TASK INPUTS:
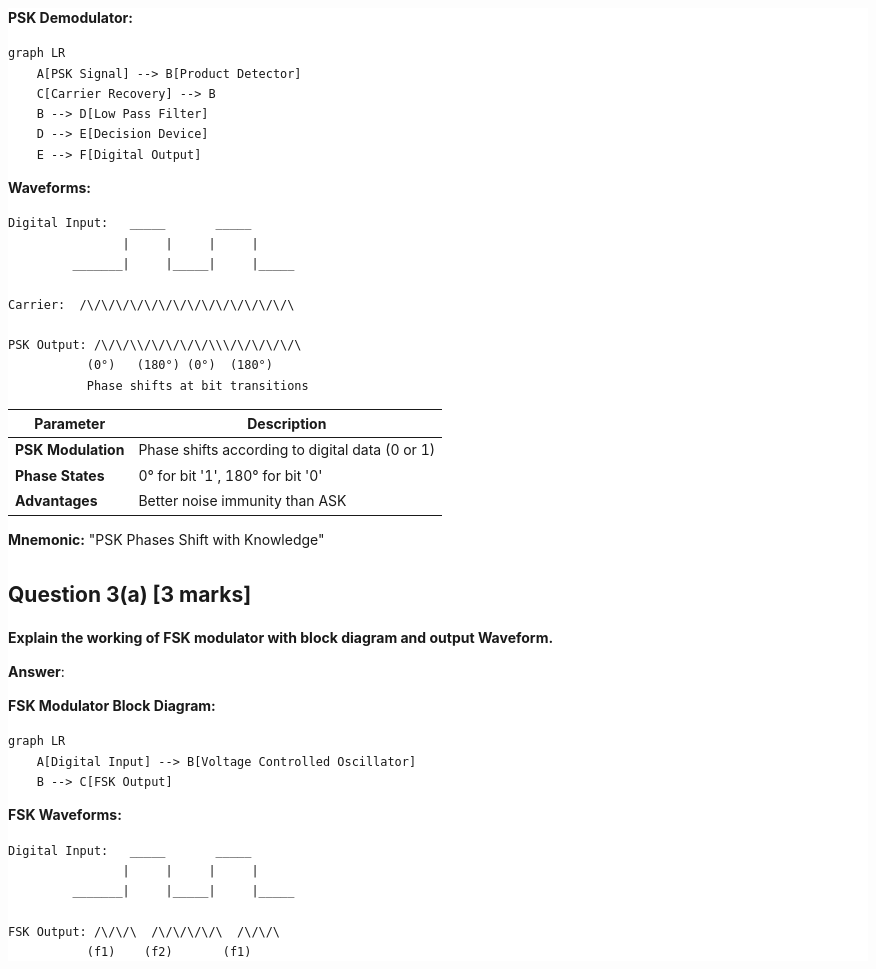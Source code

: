 **PSK Demodulator:**

```mermaid
graph LR
    A[PSK Signal] --> B[Product Detector]
    C[Carrier Recovery] --> B
    B --> D[Low Pass Filter]
    D --> E[Decision Device]
    E --> F[Digital Output]
```

**Waveforms:**

```goat
Digital Input:   _____       _____
                |     |     |     |
         _______|     |_____|     |_____

Carrier:  /\/\/\/\/\/\/\/\/\/\/\/\/\/\/\

PSK Output: /\/\/\\/\/\/\/\/\\\/\/\/\/\/\
           (0°)   (180°) (0°)  (180°)
           Phase shifts at bit transitions
```

| Parameter | Description |
|-----------|-------------|
| **PSK Modulation** | Phase shifts according to digital data (0 or 1) |
| **Phase States** | 0° for bit '1', 180° for bit '0' |
| **Advantages** | Better noise immunity than ASK |

**Mnemonic:** "PSK Phases Shift with Knowledge"

## Question 3(a) [3 marks]

**Explain the working of FSK modulator with block diagram and output Waveform.**

**Answer**:

**FSK Modulator Block Diagram:**

```mermaid
graph LR
    A[Digital Input] --> B[Voltage Controlled Oscillator]
    B --> C[FSK Output]
```

**FSK Waveforms:**

```goat
Digital Input:   _____       _____
                |     |     |     |
         _______|     |_____|     |_____

FSK Output: /\/\/\  /\/\/\/\/\  /\/\/\
           (f1)    (f2)       (f1)
```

TASK PROMPT: If a record above holds a picture, leave the picture out and write out everything else exactly.

REPLY TO THE EXERCISE:
Source code

: **PSK Demodulator:**

```mermaid
graph LR
    A[PSK Signal] --> B[Product Detector]
    C[Carrier Recovery] --> B
    B --> D[Low Pass Filter]
    D --> E[Decision Device]
    E --> F[Digital Output]
```

**Waveforms:**

```goat
Digital Input:   _____       _____
                |     |     |     |
         _______|     |_____|     |_____

Carrier:  /\/\/\/\/\/\/\/\/\/\/\/\/\/\/\

PSK Output: /\/\/\\/\/\/\/\/\\\/\/\/\/\/\
           (0°)   (180°) (0°)  (180°)
           Phase shifts at bit transitions
```

| Parameter | Description |
|-----------|-------------|
| **PSK Modulation** | Phase shifts according to digital data (0 or 1) |
| **Phase States** | 0° for bit '1', 180° for bit '0' |
| **Advantages** | Better noise immunity than ASK |

**Mnemonic:** "PSK Phases Shift with Knowledge"

## Question 3(a) [3 marks]

**Explain the working of FSK modulator with block diagram and output Waveform.**

**Answer**:

**FSK Modulator Block Diagram:**

```mermaid
graph LR
    A[Digital Input] --> B[Voltage Controlled Oscillator]
    B --> C[FSK Output]
```

**FSK Waveforms:**

```goat
Digital Input:   _____       _____
                |     |     |     |
         _______|     |_____|     |_____

FSK Output: /\/\/\  /\/\/\/\/\  /\/\/\
           (f1)    (f2)       (f1)
```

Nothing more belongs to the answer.